The answer must consist of every line in the records that contains the word "configuration".

Segment Start: Data to use

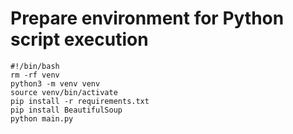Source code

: # Prepare environment for Python script execution
```
#!/bin/bash
rm -rf venv
python3 -m venv venv
source venv/bin/activate
pip install -r requirements.txt
pip install BeautifulSoup
python main.py
```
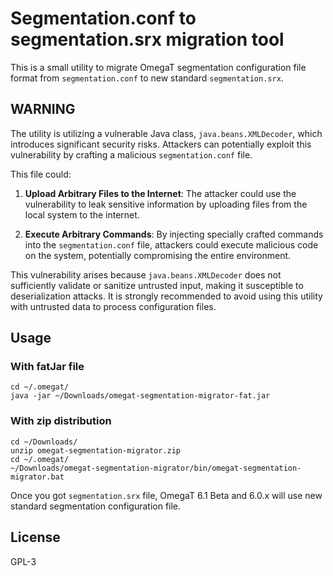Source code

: # Segmentation.conf to segmentation.srx migration tool

This is a small utility to migrate OmegaT segmentation configuration file format from `segmentation.conf` to new standard `segmentation.srx`.

## WARNING

The utility is utilizing a vulnerable Java class, `java.beans.XMLDecoder`, which introduces significant security risks. Attackers can potentially exploit this vulnerability by crafting a malicious `segmentation.conf` file.

This file could:

1. **Upload Arbitrary Files to the Internet**: The attacker could use the vulnerability to leak sensitive information by uploading files from the local system to the internet.

2. **Execute Arbitrary Commands**: By injecting specially crafted commands into the `segmentation.conf` file, attackers could execute malicious code on the system, potentially compromising the entire environment.

This vulnerability arises because `java.beans.XMLDecoder` does not sufficiently validate or sanitize untrusted input, making it susceptible to deserialization attacks.
It is strongly recommended to avoid using this utility with untrusted data to process configuration files.

## Usage

### With fatJar file

```generic
cd ~/.omegat/
java -jar ~/Downloads/omegat-segmentation-migrator-fat.jar
```

### With zip distribution

```Generic
cd ~/Downloads/
unzip omegat-segmentation-migrator.zip 
cd ~/.omegat/
~/Downloads/omegat-segmentation-migrator/bin/omegat-segmentation-migrator.bat
```

Once you got `segmentation.srx` file, OmegaT 6.1 Beta and 6.0.x will use new standard segmentation configuration file.

## License

GPL-3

Segment End: Data to use

» **Answer to this task**:
This is a small utility to migrate OmegaT segmentation configuration file format from `segmentation.conf` to new standard `segmentation.srx`.
It is strongly recommended to avoid using this utility with untrusted data to process configuration files.
Once you got `segmentation.srx` file, OmegaT 6.1 Beta and 6.0.x will use new standard segmentation configuration file.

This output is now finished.